James Pethokoukis writes about the implications of the “Peak Oil” blog The Oil Drum having to “convert … to a static archive of previously published material.” Pethokoukis writes that what happened is that

reality intruded. While global production was flat to down from 2005 through 2009, it has risen to record highs every year since. And in the United States, oil production is at its highest level in a generation thanks to advances in exploration and drilling technology, including hydraulic fracturing.

Indeed, the head of oil markets for the International Energy Agency recently told the BBC, “Just a few years ago, everybody thought US production was in permanent decline, that the nation had to face the prospect of continuously rising imports — and now the country is moving towards self-sufficiency.”And concerns about peak oil are now “on the back burner,” he added. (My colleague Mark Perry has noted Google searches for “fracking” have soared, while those for “peak oil” have plunged.)

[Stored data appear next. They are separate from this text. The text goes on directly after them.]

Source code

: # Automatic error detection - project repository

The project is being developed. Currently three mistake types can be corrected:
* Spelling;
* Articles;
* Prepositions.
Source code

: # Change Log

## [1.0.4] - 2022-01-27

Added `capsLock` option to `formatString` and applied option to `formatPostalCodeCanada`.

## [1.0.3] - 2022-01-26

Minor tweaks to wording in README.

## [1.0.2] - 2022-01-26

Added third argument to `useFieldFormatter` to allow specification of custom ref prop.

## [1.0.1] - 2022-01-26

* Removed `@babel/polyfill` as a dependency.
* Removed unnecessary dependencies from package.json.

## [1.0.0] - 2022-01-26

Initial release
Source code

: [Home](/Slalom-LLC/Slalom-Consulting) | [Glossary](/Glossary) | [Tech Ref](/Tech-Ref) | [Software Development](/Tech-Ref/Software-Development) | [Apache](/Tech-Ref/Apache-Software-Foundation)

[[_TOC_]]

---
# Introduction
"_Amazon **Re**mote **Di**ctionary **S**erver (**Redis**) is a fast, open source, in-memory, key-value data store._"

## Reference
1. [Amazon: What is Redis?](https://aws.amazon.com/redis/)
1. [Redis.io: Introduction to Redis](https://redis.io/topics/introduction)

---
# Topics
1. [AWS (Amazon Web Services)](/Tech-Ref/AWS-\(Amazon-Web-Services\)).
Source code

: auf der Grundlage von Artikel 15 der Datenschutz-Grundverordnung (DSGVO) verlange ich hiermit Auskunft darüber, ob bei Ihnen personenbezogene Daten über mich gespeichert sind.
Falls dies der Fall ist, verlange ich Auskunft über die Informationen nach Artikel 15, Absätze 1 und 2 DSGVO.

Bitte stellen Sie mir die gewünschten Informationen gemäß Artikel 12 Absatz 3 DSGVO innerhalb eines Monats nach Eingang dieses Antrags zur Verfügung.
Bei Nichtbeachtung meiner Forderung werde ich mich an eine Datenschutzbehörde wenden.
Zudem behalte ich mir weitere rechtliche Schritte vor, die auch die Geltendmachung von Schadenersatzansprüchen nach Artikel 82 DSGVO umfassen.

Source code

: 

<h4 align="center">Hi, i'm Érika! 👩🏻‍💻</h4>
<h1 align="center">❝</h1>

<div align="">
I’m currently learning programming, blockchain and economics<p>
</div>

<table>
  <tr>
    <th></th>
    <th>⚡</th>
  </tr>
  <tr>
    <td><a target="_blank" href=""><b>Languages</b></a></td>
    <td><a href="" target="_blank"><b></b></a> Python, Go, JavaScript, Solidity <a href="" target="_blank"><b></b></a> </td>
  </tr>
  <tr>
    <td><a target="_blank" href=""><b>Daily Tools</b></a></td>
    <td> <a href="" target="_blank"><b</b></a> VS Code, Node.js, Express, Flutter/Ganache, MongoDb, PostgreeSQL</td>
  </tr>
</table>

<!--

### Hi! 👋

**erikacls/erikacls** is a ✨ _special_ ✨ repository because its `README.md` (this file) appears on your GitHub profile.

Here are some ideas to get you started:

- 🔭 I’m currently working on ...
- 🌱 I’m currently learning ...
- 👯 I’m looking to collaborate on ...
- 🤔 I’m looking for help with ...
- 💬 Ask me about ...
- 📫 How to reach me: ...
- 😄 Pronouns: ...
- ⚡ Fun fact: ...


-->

Indeed, as has been discussed here, what is dead is the theory of Peak Oil. In its second listed post, the Oil Drum in 2005 laid out its creed:

What do we believe?

We all see the petroleum economy as the fundamental lynchpin of our present democratic society. As cheap oil/energy/gas quietly fades into history, lives around the world will indeed change.

This real and tangible crisis of supply and demand is now inevitable. Whether the coming crisis arrives in six months or in four years, whether the crisis arrives in a slow, secular fashion or as a cataclysmic “shock,” our purpose is the same: we are here to raise awareness of the reality of the current problem and to attempt to address the real issues that are often hidden by political pandering.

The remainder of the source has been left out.